(Dataset excerpts)
+ + + + + + +

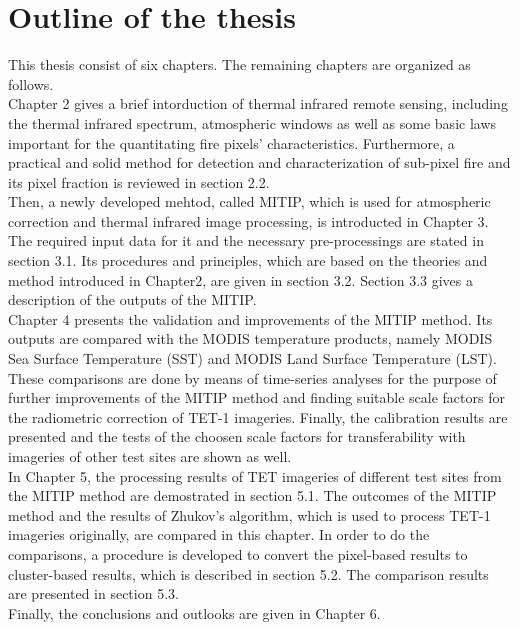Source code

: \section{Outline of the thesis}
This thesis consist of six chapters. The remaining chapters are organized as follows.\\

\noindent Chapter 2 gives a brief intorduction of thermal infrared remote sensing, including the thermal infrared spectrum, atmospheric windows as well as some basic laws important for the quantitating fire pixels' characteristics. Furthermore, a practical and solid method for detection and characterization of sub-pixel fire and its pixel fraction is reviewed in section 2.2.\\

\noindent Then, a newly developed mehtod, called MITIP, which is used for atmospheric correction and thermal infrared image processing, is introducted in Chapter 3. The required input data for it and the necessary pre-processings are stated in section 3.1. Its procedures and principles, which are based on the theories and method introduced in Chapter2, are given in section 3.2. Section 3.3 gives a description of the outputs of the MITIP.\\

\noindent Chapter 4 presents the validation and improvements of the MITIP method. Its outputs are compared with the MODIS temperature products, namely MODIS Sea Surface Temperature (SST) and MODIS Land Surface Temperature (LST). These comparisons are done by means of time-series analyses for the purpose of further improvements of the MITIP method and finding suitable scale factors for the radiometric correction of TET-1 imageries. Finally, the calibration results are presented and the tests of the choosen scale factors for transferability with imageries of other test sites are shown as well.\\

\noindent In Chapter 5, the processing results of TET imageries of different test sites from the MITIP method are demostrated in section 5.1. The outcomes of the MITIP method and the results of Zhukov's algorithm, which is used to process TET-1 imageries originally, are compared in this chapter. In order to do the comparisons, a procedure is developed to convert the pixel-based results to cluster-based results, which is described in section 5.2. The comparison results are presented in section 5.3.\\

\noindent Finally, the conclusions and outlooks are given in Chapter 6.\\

+ + + + + + +

◆ Task: The answer must restate each entry word for word and contain no images.

◆ Answer for the task:
Source code

: \section{Outline of the thesis}
This thesis consist of six chapters. The remaining chapters are organized as follows.\\

\noindent Chapter 2 gives a brief intorduction of thermal infrared remote sensing, including the thermal infrared spectrum, atmospheric windows as well as some basic laws important for the quantitating fire pixels' characteristics. Furthermore, a practical and solid method for detection and characterization of sub-pixel fire and its pixel fraction is reviewed in section 2.2.\\

\noindent Then, a newly developed mehtod, called MITIP, which is used for atmospheric correction and thermal infrared image processing, is introducted in Chapter 3. The required input data for it and the necessary pre-processings are stated in section 3.1. Its procedures and principles, which are based on the theories and method introduced in Chapter2, are given in section 3.2. Section 3.3 gives a description of the outputs of the MITIP.\\

\noindent Chapter 4 presents the validation and improvements of the MITIP method. Its outputs are compared with the MODIS temperature products, namely MODIS Sea Surface Temperature (SST) and MODIS Land Surface Temperature (LST). These comparisons are done by means of time-series analyses for the purpose of further improvements of the MITIP method and finding suitable scale factors for the radiometric correction of TET-1 imageries. Finally, the calibration results are presented and the tests of the choosen scale factors for transferability with imageries of other test sites are shown as well.\\

\noindent In Chapter 5, the processing results of TET imageries of different test sites from the MITIP method are demostrated in section 5.1. The outcomes of the MITIP method and the results of Zhukov's algorithm, which is used to process TET-1 imageries originally, are compared in this chapter. In order to do the comparisons, a procedure is developed to convert the pixel-based results to cluster-based results, which is described in section 5.2. The comparison results are presented in section 5.3.\\

\noindent Finally, the conclusions and outlooks are given in Chapter 6.\\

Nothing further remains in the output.